Letras tu revista literaria

miércoles, 29 de noviembre de 2006

Momentos

A la hora exacta, en la madrugada, la soñé en un lugar imaginario donde las olas se confunden con el brillo de la luna.
Era esa hora en la que el efecto, de las cervezas, creaba en mi cabeza caballitos de mar, sirenas de plata, veleros blancos empujados por el viento. La hora de la sentencia, el amargo trago del amor, me bebí la soledad en una barra de nostalgia, en la barra de ese bar donde palpitan los sentimientos de seres solitarios. Allí me la tomé de un trago y la sentí correr por mi garganta quemando mi esófago y encendiendo una llama en la boca del estómago. Era la novena cerveza o la décima porque a la novena siempre pierdo la cuenta y la cabeza.
Ella, fría, calculadora, me atajó sin rodeos y me pidió que la dejara tranquila, que le apetecía estar sola. Es así, orgullosa. Sentenció con el brillo de sus ojos y en sus labios corrían los deseos y los prejuicios.
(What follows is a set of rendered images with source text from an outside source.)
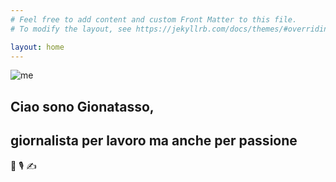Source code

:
 ```yaml
---
# Feel free to add content and custom Front Matter to this file.
# To modify the layout, see https://jekyllrb.com/docs/themes/#overriding-theme-defaults

layout: home
---
```

![me](https://frapiocov.github.io/leggere-morra/assets/images/gion.png "me")

## Ciao sono Gionatasso, 
## giornalista per lavoro ma anche per passione 
📰 🎙️ ✍️
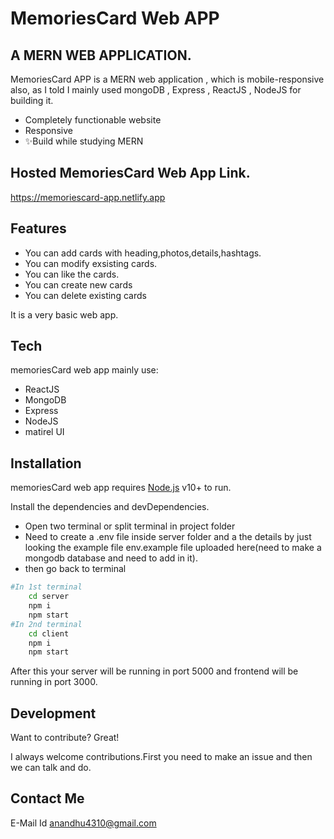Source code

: # MemoriesCard Web APP
##  A MERN WEB APPLICATION.

MemoriesCard APP is a MERN web application , which is mobile-responsive also,
as I told I mainly used mongoDB , Express , ReactJS , NodeJS for building it.

- Completely functionable website
- Responsive
- ✨Build while studying MERN

## Hosted MemoriesCard Web App Link.
https://memoriescard-app.netlify.app


## Features

- You can add cards with heading,photos,details,hashtags.
- You can modify exsisting cards.
- You can like the cards.
- You can create new cards
- You can delete existing cards

It is a very basic web app.

## Tech

memoriesCard web app mainly use:

- ReactJS
- MongoDB
- Express
- NodeJS
- matirel UI

## Installation

memoriesCard web app requires [Node.js](https://nodejs.org/) v10+ to run.

Install the dependencies and devDependencies.
- Open two terminal or split terminal in project folder
- Need to create a .env file inside server folder and a the details by just looking the example file env.example file uploaded here(need to make a mongodb database and need to add in it).
- then go back to terminal

```sh
#In 1st terminal
    cd server
    npm i
    npm start
#In 2nd terminal
    cd client
    npm i
    npm start
```

After this your server will be running in port 5000 and frontend will be running in port 3000. 


## Development

Want to contribute? Great!

I always welcome contributions.First you need to make an issue and then we can talk and do.

## Contact Me

E-Mail Id
anandhu4310@gmail.com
Y fueron los cristales de su boca los que nos separaron una vez más.
Era la hora exacta, la del tiempo detenido, la del silencio amargo, la del reloj de arena en la playa de su vientre, en las crestas de sus pechos.
En la cerveza número once o doce, quizá en la primera perdí de nuevo en el amor, gané en el olvido y me retiré a dormitar en los espejos moribundos de las calles vacías. Caminé toda la noche hasta que el alba me sorprendió un día más, embriagado de amargos tragos, dando tumbos, observado por las ventanas cerradas del amor, del calor interno, del sueño perdido.
La luz del sol me estalló en los ojos que se llenaron de lagrimas muertas, de llanto olvidado en el camino. Regué las calles empedradas de esa ciudad soñada con una larga meada de cervezas y de noches rotas. La forja de las rejas me hablaba de encierros, de cárceles.
Sueños amputados, secuestrados por el calor de sabanas engarzadas a cuerpos sudorosos. Sus labios, sus pechos, su agujero infinito, su aliento macilento enfrascado con el mío cargado de cervezas y de cigarros de melancolía. Mis labios, mi torre de Babel asaltando esos puntos en los que se rompen los cristales y ya nada nos separa.
Era la hora de la realidad, de la puesta en escena de los prejuicios y los cristales se empañaron alejándonos una vez más. Así de nuevo desperté a la hora en la que se despiertan los noctámbulos. El almuerzo me la devolvió en el sabor de la sopa y la primera cerveza estalló en mi estómago y comencé un día más, una noche que se ajetreaba por ser viernes y los deseos cabalgaron en tropel a lomos de otros ojos, otros labios.
La luna saltó de su cama y fue regando los rincones oscuros en los espejos y los cristales se rompieron a la novena o décima cerveza.
Siempre pierdo la cuenta y la cabeza. Me refugié en los pechos calientes de una mujer y desperté abrazado a la botella.